About 25 of those gangs were routinely involved in crime. You guys are the people the gang people want. Since then, Boone has become chief, and he has spoken little about gangs. Mentioning them in the media, he said, gives them the attention they crave. But a longtime officer contradicted his former boss. The officer spoke on the condition of anonymity because the department strictly controls when the rank-and-file can talk to media.
Since Octoberthe department has sent out nearly 1, tweets, informing the public about everything from murders to fatal car crashes to myriad scams. Ina gang war caused several murders, which, in part, made it the deadliest in a decade. The result was a year-old grandmother gunned down in her driveway while taking out the trash in front of her Norfolk home. A few years later, on Valentine's Daya yearslong rivalry between Norfolk and Portsmouth gangs I want a woman in Arrington Virginia into the open when they ran into each other at MacArthur Center mall. The result was a brawl that escalated into gunfire, forcing the mall into a lockdown and throwing downtown Norfolk into chaos.

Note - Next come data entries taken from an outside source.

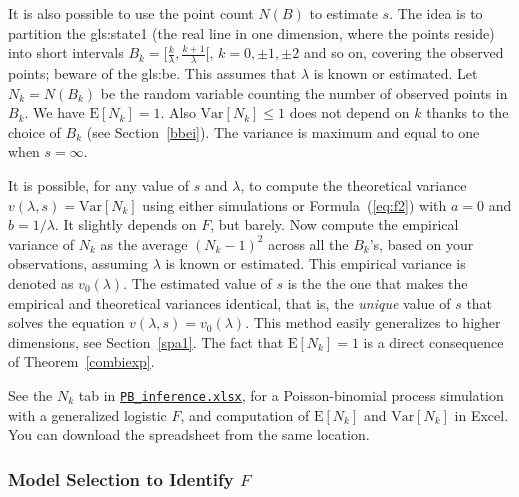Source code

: \documentclass[10pt]{article}
\begin{document}

\noindent It is also possible to use the point count $N(B)$ to estimate $s$. The idea is to partition the \gls{gls:state1}
(the real line in one dimension, where the points reside)  into short intervals $B_k=\Big[\frac{k}{\lambda},\frac{k+1}{\lambda}\Big[$, $k=0,\pm 1, \pm 2$ and so on, covering the observed points; beware of the \gls{gls:be}. This assumes that $\lambda$ is known or estimated. Let $N_k=N(B_k)$ be the random variable counting the number of observed points in $B_k$. We have $\mbox{E}[N_k]=1$. Also $\mbox{Var}[N_k]\leq 1$ does not depend on $k$ thanks to the
choice of $B_k$ (see Section~\ref{bbei}). The variance is maximum and equal to one when $s=\infty$.

It is possible, for any value of $s$ and $\lambda$, to compute the theoretical variance $v(\lambda,s)=\mbox{Var}[N_k]$ using either simulations
or Formula~(\ref{eq:f2}) with $a=0$ and $b=1/\lambda$. It slightly depends on $F$, but
barely. Now compute the empirical variance of $N_k$ as the average $(N_k-1)^2$ across all the $B_k$'s, based on your observations, assuming $\lambda$ is known or estimated.  This empirical variance is denoted as $v_0(\lambda)$. The estimated value of $s$ is the the one that makes the empirical and theoretical variances identical, that is, the {\em unique} value of $s$ that solves the equation $v(\lambda,s)=v_0(\lambda)$. This method easily generalizes to higher dimensions, see Section~\ref{spa1}. The fact that $\mbox{E}[N_k]=1$
 is a direct consequence of Theorem~\ref{combiexp}.

See the $N_k$ tab in \href{https://github.com/VincentGranville/Point-Processes/tree/main/Spreadsheets}{\texttt{PB\_inference.xlsx}}, for a Poisson-binomial process simulation with a \textcolor{index}{generalized logistic} $F$, and computation of $\mbox{E}[N_k]$ and $\mbox{Var}[N_k]$ in Excel. You can download the spreadsheet from the same location.



\subsubsection{Model Selection to Identify $F$}\label{bore}
\end{document}
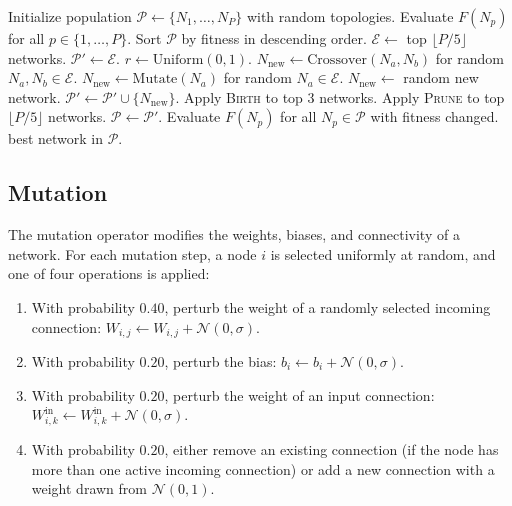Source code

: \begin{algorithm}[h]
  \caption{ModNet Evolution}
  \label{alg:evolution}
  \begin{algorithmic}[1]
    \State Initialize population $\mathcal{P} \gets \{N_1, \ldots, N_P\}$
      with random topologies.
    \State Evaluate $F(N_p)$ for all $p \in \{1, \ldots, P\}$.
      \State Sort $\mathcal{P}$ by fitness in descending order.
      \State $\mathcal{E} \gets$ top $\lfloor P/5 \rfloor$ networks.
      \State $\mathcal{P}' \gets \mathcal{E}$.
        \State $r \gets \text{Uniform}(0, 1)$.
          \State $N_{\text{new}} \gets \text{Crossover}(N_a, N_b)$
            for random $N_a, N_b \in \mathcal{E}$.
          \State $N_{\text{new}} \gets \text{Mutate}(N_a)$
            for random $N_a \in \mathcal{E}$.
        \Else
          \State $N_{\text{new}} \gets$ random new network.
        \EndIf
        \State $\mathcal{P}' \gets \mathcal{P}' \cup \{N_{\text{new}}\}$.
      \EndWhile
        \State Apply \textsc{Birth} to top 3 networks.
      \EndIf
        \State Apply \textsc{Prune} to top $\lfloor P/5 \rfloor$ networks.
      \EndIf
      \State $\mathcal{P} \gets \mathcal{P}'$.
      \State Evaluate $F(N_p)$ for all $N_p \in \mathcal{P}$
        with fitness changed.
    \EndFor
    \State \Return best network in $\mathcal{P}$.
  \end{algorithmic}
\end{algorithm}

\subsection{Mutation}

The mutation operator modifies the weights, biases, and connectivity
of a network. For each mutation step, a node $i$ is selected uniformly
at random, and one of four operations is applied:

\begin{enumerate}
  \item With probability $0.40$, perturb the weight of a randomly
    selected incoming connection: $W_{i,j} \gets W_{i,j} +
    \mathcal{N}(0, \sigma)$.
  \item With probability $0.20$, perturb the bias:
    $b_i \gets b_i + \mathcal{N}(0, \sigma)$.
  \item With probability $0.20$, perturb the weight of an input
    connection: $W^{\text{in}}_{i,k} \gets W^{\text{in}}_{i,k} +
    \mathcal{N}(0, \sigma)$.
  \item With probability $0.20$, either remove an existing connection
    (if the node has more than one active incoming connection) or add
    a new connection with a weight drawn from $\mathcal{N}(0, 1)$.
\end{enumerate}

The reasons Arrington ed the Outlaw Bloods are common, said gang expert and d mental health counselor Lisa Taylor-Austin. People who are alone need help, protection and the safety net that comes from being a part of a tight-knit group. So a single mother living out of her car with her 2-year-old to care for might turn to gang life, not because of the violence and crime that comes with it, but in spite of it, Taylor-Austin said.
The risk of living alone on the street is too great. Fourteen months after she was shot in the head, Arrington is out of the hospital and, to a degree, has healed. But not completely. That will never happen. In December, Arrington testified that she still had to have at least six surgeries and was taking 28 pills a day. The horrors Arrington endured will be hard to forget. The cases against the people accused of trying to murder her are still working their way through the Norfolk court system, and they could stretch on for years, which means she will remain in limbo for the foreseeable future, never quite able to close the door on what happened.
That means she may need to testify at their trials and relive the day her supposed family allegedly punched, kicked and pistol-whipped her, the day they poured bleach down her throat, the day they shot her in the head and left her to die.
She survived. But living on means living with the physical and emotional wounds of what happened, according to prosecutors:. That those she turned to for help and safety and camaraderie in her time of need provided none of those things.